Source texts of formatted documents
BEGIN

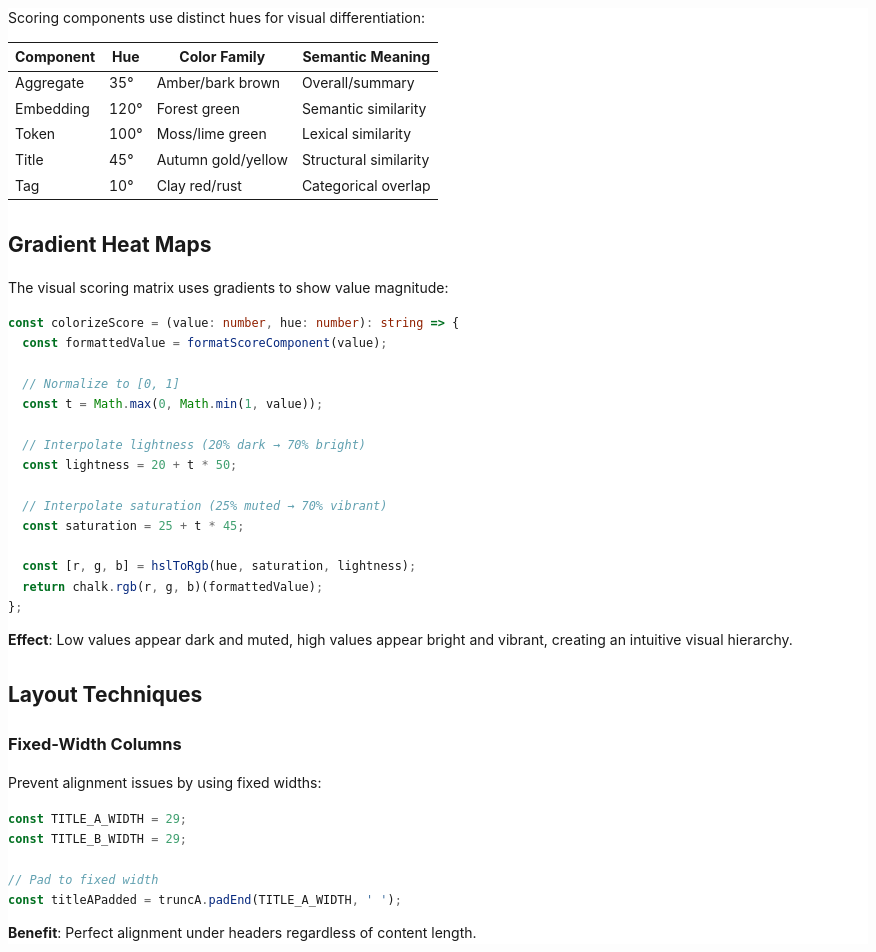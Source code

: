 Scoring components use distinct hues for visual differentiation:

| Component | Hue | Color Family | Semantic Meaning |
|-----------|-----|--------------|------------------|
| Aggregate | 35° | Amber/bark brown | Overall/summary |
| Embedding | 120° | Forest green | Semantic similarity |
| Token | 100° | Moss/lime green | Lexical similarity |
| Title | 45° | Autumn gold/yellow | Structural similarity |
| Tag | 10° | Clay red/rust | Categorical overlap |

## Gradient Heat Maps

The visual scoring matrix uses gradients to show value magnitude:

```typescript
const colorizeScore = (value: number, hue: number): string => {
  const formattedValue = formatScoreComponent(value);

  // Normalize to [0, 1]
  const t = Math.max(0, Math.min(1, value));

  // Interpolate lightness (20% dark → 70% bright)
  const lightness = 20 + t * 50;

  // Interpolate saturation (25% muted → 70% vibrant)
  const saturation = 25 + t * 45;

  const [r, g, b] = hslToRgb(hue, saturation, lightness);
  return chalk.rgb(r, g, b)(formattedValue);
};
```

**Effect**: Low values appear dark and muted, high values appear bright and vibrant, creating an intuitive visual hierarchy.

## Layout Techniques

### Fixed-Width Columns

Prevent alignment issues by using fixed widths:

```typescript
const TITLE_A_WIDTH = 29;
const TITLE_B_WIDTH = 29;

// Pad to fixed width
const titleAPadded = truncA.padEnd(TITLE_A_WIDTH, ' ');
```

**Benefit**: Perfect alignment under headers regardless of content length.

END

Required action: From the first line to the last, return the records exactly and leave the pictures behind.

Completed task:
Source code

: Scoring components use distinct hues for visual differentiation:

| Component | Hue | Color Family | Semantic Meaning |
|-----------|-----|--------------|------------------|
| Aggregate | 35° | Amber/bark brown | Overall/summary |
| Embedding | 120° | Forest green | Semantic similarity |
| Token | 100° | Moss/lime green | Lexical similarity |
| Title | 45° | Autumn gold/yellow | Structural similarity |
| Tag | 10° | Clay red/rust | Categorical overlap |

## Gradient Heat Maps

The visual scoring matrix uses gradients to show value magnitude:

```typescript
const colorizeScore = (value: number, hue: number): string => {
  const formattedValue = formatScoreComponent(value);

  // Normalize to [0, 1]
  const t = Math.max(0, Math.min(1, value));

  // Interpolate lightness (20% dark → 70% bright)
  const lightness = 20 + t * 50;

  // Interpolate saturation (25% muted → 70% vibrant)
  const saturation = 25 + t * 45;

  const [r, g, b] = hslToRgb(hue, saturation, lightness);
  return chalk.rgb(r, g, b)(formattedValue);
};
```

**Effect**: Low values appear dark and muted, high values appear bright and vibrant, creating an intuitive visual hierarchy.

## Layout Techniques

### Fixed-Width Columns

Prevent alignment issues by using fixed widths:

```typescript
const TITLE_A_WIDTH = 29;
const TITLE_B_WIDTH = 29;

// Pad to fixed width
const titleAPadded = truncA.padEnd(TITLE_A_WIDTH, ' ');
```

**Benefit**: Perfect alignment under headers regardless of content length.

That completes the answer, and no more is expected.